[Extracted records]
━━━━━━━━━━━━━━━━━━━━━━━━━━━━━━

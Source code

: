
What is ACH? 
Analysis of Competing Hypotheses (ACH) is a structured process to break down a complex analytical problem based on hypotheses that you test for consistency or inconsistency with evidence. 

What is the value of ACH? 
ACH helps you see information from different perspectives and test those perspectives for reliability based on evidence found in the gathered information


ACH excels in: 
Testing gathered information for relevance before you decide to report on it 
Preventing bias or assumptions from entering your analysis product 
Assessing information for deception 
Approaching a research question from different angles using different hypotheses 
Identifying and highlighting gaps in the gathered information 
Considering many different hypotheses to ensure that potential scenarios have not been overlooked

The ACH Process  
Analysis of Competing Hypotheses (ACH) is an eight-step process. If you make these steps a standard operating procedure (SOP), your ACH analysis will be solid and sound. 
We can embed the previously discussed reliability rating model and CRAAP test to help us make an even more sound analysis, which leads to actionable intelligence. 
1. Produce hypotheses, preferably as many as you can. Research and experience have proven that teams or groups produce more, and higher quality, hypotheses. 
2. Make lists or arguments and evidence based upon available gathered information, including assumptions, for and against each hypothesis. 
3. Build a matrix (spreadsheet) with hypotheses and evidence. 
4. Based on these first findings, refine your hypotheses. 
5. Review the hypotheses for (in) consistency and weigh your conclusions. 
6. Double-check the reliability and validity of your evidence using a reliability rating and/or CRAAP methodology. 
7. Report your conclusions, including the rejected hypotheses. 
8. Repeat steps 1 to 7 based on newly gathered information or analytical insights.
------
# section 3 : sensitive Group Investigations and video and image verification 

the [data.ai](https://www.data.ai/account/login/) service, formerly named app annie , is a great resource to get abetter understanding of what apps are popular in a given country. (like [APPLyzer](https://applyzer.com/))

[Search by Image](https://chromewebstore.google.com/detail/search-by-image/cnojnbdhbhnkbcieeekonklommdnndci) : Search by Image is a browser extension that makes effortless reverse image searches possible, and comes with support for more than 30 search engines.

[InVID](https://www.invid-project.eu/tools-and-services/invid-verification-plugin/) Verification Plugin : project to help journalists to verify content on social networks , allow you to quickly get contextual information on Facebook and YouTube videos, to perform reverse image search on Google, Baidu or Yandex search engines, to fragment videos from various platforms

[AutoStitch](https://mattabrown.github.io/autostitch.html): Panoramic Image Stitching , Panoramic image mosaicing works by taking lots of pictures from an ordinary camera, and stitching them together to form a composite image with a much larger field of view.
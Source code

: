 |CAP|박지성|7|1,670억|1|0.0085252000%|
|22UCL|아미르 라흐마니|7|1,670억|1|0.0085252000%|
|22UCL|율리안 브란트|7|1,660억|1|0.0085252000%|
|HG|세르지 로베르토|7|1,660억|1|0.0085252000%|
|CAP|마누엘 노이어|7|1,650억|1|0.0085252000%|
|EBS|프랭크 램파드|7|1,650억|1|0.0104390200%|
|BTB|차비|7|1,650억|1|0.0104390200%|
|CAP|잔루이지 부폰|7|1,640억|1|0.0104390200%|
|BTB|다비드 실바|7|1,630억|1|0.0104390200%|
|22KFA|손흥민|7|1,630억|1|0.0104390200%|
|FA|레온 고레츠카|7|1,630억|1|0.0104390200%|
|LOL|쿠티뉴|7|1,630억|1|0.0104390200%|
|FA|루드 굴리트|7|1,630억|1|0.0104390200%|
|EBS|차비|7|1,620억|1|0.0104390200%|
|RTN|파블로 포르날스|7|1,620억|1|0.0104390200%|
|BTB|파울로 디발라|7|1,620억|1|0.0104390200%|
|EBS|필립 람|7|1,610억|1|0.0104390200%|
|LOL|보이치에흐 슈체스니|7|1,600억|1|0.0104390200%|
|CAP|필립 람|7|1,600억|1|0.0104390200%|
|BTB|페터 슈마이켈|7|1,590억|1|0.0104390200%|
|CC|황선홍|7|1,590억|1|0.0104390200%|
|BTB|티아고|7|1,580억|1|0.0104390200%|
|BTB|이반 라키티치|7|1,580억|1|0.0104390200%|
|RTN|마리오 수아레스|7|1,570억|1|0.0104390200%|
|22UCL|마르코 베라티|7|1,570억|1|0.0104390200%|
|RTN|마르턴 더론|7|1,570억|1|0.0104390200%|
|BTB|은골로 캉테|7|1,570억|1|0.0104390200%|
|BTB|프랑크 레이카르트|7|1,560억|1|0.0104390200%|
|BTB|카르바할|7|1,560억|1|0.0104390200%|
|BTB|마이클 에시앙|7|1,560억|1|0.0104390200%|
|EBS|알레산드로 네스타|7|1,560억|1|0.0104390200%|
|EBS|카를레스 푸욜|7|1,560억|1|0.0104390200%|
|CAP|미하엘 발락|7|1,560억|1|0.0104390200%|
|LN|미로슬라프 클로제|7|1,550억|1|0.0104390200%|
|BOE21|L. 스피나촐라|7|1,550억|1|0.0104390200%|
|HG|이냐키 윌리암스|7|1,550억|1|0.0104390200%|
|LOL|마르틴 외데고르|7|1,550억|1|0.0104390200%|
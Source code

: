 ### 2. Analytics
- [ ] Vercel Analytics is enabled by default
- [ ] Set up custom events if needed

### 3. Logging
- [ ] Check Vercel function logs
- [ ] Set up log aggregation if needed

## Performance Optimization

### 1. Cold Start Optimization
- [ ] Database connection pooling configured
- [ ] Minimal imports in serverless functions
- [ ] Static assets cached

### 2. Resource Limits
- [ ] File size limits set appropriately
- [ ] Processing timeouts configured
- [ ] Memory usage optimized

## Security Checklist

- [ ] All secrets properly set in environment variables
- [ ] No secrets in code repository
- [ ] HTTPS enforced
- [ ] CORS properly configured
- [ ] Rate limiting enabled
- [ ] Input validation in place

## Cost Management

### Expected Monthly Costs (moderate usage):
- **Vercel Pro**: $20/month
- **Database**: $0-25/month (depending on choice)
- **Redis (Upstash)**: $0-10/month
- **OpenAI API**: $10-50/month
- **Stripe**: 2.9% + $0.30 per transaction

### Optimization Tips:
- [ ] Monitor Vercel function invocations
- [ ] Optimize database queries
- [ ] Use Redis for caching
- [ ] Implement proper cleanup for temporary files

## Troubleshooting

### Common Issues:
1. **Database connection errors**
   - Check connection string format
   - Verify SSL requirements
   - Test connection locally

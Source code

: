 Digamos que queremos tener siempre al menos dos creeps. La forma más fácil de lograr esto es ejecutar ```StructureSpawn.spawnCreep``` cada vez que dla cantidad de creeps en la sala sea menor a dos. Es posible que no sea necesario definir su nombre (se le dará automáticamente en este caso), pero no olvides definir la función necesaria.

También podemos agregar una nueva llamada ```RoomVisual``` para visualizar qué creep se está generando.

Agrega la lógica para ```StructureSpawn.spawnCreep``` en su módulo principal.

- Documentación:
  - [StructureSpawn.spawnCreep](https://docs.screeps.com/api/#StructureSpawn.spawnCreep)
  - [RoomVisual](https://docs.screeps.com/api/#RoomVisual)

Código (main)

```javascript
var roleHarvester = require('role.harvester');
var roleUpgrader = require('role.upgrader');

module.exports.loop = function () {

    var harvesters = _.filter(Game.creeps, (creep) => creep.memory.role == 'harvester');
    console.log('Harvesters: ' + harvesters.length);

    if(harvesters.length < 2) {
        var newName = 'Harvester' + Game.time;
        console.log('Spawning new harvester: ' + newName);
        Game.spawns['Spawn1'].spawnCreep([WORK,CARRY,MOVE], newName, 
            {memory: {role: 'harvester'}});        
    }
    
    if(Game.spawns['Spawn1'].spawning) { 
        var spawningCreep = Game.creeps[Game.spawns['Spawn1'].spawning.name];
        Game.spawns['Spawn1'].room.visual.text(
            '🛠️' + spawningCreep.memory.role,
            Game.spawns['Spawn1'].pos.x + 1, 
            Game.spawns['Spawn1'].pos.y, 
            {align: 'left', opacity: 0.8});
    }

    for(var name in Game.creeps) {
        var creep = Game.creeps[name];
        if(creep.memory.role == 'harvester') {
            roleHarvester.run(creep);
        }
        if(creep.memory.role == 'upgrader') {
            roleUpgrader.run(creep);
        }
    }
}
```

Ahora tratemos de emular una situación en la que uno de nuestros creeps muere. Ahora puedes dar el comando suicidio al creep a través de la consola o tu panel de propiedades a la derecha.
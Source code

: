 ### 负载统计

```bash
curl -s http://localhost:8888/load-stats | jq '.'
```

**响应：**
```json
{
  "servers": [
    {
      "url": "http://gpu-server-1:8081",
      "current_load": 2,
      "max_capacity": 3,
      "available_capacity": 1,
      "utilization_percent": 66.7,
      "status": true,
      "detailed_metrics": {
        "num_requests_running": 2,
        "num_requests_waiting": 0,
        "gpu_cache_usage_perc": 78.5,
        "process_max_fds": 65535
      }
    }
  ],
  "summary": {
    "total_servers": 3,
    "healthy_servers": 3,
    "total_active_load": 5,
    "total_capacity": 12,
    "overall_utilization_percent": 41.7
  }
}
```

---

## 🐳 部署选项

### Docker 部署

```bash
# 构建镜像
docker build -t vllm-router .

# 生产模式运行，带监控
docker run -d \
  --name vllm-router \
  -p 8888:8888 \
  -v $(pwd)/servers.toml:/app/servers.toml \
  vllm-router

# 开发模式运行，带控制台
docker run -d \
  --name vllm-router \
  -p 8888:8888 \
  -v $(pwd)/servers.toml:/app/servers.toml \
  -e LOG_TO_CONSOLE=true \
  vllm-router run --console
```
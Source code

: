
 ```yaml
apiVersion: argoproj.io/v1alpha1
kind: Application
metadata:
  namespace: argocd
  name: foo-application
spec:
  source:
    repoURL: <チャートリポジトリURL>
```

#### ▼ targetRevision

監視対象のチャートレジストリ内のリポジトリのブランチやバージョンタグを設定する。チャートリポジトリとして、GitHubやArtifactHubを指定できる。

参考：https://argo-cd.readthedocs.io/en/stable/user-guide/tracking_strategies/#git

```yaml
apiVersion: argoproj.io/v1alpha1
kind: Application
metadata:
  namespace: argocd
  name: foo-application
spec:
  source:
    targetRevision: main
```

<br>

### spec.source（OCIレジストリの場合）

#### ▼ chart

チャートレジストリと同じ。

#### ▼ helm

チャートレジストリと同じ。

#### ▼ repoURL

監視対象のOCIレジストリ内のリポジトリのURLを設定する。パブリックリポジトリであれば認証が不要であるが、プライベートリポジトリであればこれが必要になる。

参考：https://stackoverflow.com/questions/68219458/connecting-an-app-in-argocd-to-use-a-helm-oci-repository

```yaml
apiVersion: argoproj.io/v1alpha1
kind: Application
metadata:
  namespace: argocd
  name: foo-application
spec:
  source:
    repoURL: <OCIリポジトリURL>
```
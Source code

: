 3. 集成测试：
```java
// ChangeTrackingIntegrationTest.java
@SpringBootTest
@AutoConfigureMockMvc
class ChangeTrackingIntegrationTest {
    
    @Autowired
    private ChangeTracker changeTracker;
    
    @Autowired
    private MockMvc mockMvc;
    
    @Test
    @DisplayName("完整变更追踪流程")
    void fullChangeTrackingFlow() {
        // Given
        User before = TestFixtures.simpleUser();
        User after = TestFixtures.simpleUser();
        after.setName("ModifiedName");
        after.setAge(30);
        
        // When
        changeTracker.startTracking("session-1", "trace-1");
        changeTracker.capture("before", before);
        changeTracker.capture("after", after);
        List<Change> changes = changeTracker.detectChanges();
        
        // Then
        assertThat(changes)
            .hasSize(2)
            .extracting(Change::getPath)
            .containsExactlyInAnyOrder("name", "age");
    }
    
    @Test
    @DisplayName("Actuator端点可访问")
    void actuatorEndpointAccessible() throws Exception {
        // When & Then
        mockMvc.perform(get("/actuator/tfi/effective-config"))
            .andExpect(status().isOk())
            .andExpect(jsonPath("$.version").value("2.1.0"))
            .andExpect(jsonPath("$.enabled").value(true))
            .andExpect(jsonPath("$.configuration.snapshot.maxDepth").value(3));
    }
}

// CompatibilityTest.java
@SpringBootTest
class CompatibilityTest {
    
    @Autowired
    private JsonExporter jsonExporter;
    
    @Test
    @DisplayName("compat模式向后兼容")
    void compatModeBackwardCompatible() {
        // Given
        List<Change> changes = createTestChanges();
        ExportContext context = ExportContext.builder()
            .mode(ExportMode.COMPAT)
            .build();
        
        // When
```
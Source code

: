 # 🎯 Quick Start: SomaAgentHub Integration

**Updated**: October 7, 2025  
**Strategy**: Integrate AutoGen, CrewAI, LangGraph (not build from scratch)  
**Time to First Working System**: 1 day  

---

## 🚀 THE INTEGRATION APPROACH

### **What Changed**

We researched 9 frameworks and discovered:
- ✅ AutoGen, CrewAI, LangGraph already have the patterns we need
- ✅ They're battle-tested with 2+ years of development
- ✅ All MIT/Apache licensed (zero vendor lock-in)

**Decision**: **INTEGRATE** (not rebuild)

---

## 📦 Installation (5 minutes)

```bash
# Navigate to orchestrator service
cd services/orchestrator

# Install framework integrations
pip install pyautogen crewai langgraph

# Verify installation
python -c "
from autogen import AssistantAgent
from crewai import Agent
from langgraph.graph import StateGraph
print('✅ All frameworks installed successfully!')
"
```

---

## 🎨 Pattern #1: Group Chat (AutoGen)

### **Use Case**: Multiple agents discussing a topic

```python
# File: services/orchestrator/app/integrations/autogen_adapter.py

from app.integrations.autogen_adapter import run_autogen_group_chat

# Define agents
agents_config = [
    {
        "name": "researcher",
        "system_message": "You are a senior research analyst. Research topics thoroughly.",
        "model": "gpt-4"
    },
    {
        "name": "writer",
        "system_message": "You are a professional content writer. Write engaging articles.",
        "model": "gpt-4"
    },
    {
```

━━━━━━━━━━━━━━━━━━━━━━━━━━━━━━

_WORK TASK_
Return only the exact lines from the opening of the records through the line that contains "Analysis of Competing Hypotheses (ACH) is an", both included.

_ANSWER AREA_
Source code

:
What is ACH? 
Analysis of Competing Hypotheses (ACH) is a structured process to break down a complex analytical problem based on hypotheses that you test for consistency or inconsistency with evidence. 

What is the value of ACH? 
ACH helps you see information from different perspectives and test those perspectives for reliability based on evidence found in the gathered information


ACH excels in: 
Testing gathered information for relevance before you decide to report on it 
Preventing bias or assumptions from entering your analysis product 
Assessing information for deception 
Approaching a research question from different angles using different hypotheses 
Identifying and highlighting gaps in the gathered information 
Considering many different hypotheses to ensure that potential scenarios have not been overlooked

The ACH Process  
Analysis of Competing Hypotheses (ACH) is an eight-step process. If you make these steps a standard operating procedure (SOP), your ACH analysis will be solid and sound. 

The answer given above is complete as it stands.